Computerworld Becomes ComputerWatson

October 22, 2016

I followed a series of links to three articles about IBM Watson. Here are the stories I read:

The publication running these three write ups is Computerworld, which I translated as “ComputerWatson.”

Intrigued by the notion of “news,” I learned:

Watson uses some 50 technologies today, tapping artificial-intelligence techniques such as machine learning, deep learning, neural networks, natural language processing, computer vision, speech recognition and sentiment analysis.

But IBM does not like the idea of artificial intelligence even though I have spotted such synonyms in other “real” news write ups; for example, “augmented intelligence.”

There are factoids like “Watson can read more than 800 pages a second.” Figure 125 words per “page” and that works out to 100,000 words per second which is a nice round number. Does Watson perform this magic on a basic laptop? Probably not. What are the bandwidth and storage requirements? Oh,not a peep.

Computerworld—I mean ComputerWatson—provides a complete timeline of the technology too. The future begins in 1997. Imagine that. Boom. Watson wins at chess.

The “history” of Watson is embellished with a fanciful account of how IBM trained via humans assembling information. How much does corpus assembly cost?

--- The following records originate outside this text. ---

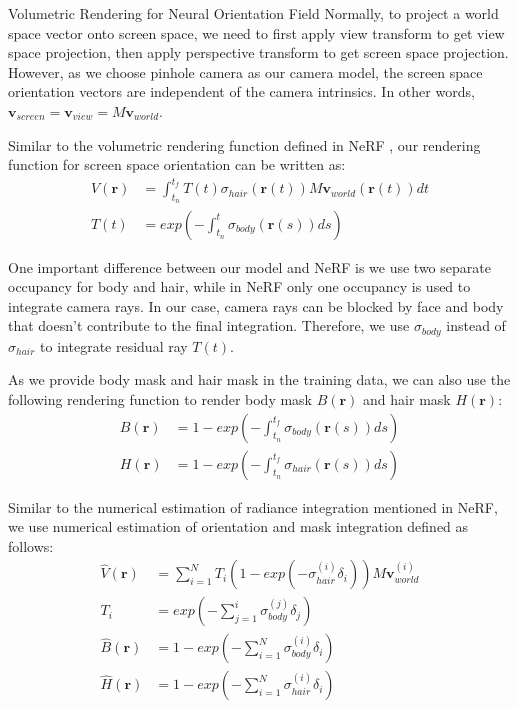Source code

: \documentclass[final]{beamer}
\newlength{\colwidth}
\begin{document}
\begin{frame}[t]
\begin{columns}[t]
\begin{column}{\colwidth}
\begin{alertblock}{Volumetric Rendering for Neural Orientation Field}
    Normally, to project a world space vector onto screen space, we need to first apply view transform to get view space projection, then apply perspective transform to get screen space projection. However, as we choose pinhole camera as our camera model, the screen space orientation vectors are independent of the camera intrinsics. In other words, $\mathbf{v}_{screen} = \mathbf{v}_{view} = M\mathbf{v}_{world}$.
    
    Similar to the volumetric rendering function defined in NeRF \cite{mildenhall_nerf_2020}, our rendering function for screen space orientation can be written as:
    \begin{align}
    	V(\mathbf{r}) & = \int_{t_{n}}^{t_{f}} T(t) \sigma_{hair}(\mathbf{r}(t)) M \mathbf{v}_{world}(\mathbf{r}(t)) dt \\
    	T(t) & = exp(-\int_{t_{n}}^{t} \sigma_{body}(\mathbf{r}(s)) ds)
    \end{align}
    
    One important difference between our model and NeRF is we use two separate occupancy for body and hair, while in NeRF only one occupancy is used to integrate camera rays. In our case, camera rays can be blocked by face and body that doesn't contribute to the final integration. Therefore, we use $\sigma_{body}$ instead of $\sigma_{hair}$ to integrate residual ray $T(t)$.
    
    As we provide body mask and hair mask in the training data, we can also use the following rendering function to render body mask $B(\mathbf{r})$ and hair mask $H(\mathbf{r})$:
    \begin{align}
    	B(\mathbf{r}) & = 1 - exp(-\int_{t_{n}}^{t_{f}} \sigma_{body}(\mathbf{r}(s)) ds) \\
    	H(\mathbf{r}) & = 1 - exp(-\int_{t_{n}}^{t_{f}} \sigma_{hair}(\mathbf{r}(s)) ds)
    \end{align}
    
    Similar to the numerical estimation of radiance integration mentioned in NeRF, we use numerical estimation of orientation and mask integration defined as follows:
    \begin{align}
    	\hat{V}(\mathbf{r}) & = \sum_{i=1}^{N} T_{i} (1 - exp(-\sigma_{hair}^{(i)} \delta_{i})) M \mathbf{v}_{world}^{(i)} \\
    	T_{i} & = exp(-\sum_{j=1}^{i} \sigma_{body}^{(j)} \delta_{j}) \\
    	\hat{B}(\mathbf{r}) & = 1 - exp(-\sum_{i=1}^{N} \sigma_{body}^{(i)} \delta_{i}) \\
    	\hat{H}(\mathbf{r}) & = 1 - exp(-\sum_{i=1}^{N} \sigma_{hair}^{(i)} \delta_{i})
    \end{align}
    

\end{alertblock}
\end{column}
\end{columns}
\end{frame}
\end{document}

ComputerWatson—oh, I meant “Computerworld”—does not dive into investment.

To make Watson’s inner workings clear, the “real” news write up provides a link to an IBM video. Here’s an example of the cartoonish presentation:


These three write ups strike me as a public relations exercise. If IBM paid Computerworld to write and run these stories, the three articles are advertising. Who wrote these “news stories”? The byline is Katherine Noyes, who describes herself as “an ardent geek.” Her beat? Enterprise software, cloud computing, big data, analytics, and artificial intelligence.

Remarkable stuff but I had several thoughts:

  1. Not much “news” is included in the articles. It seems to me that the information has appeared in other writings.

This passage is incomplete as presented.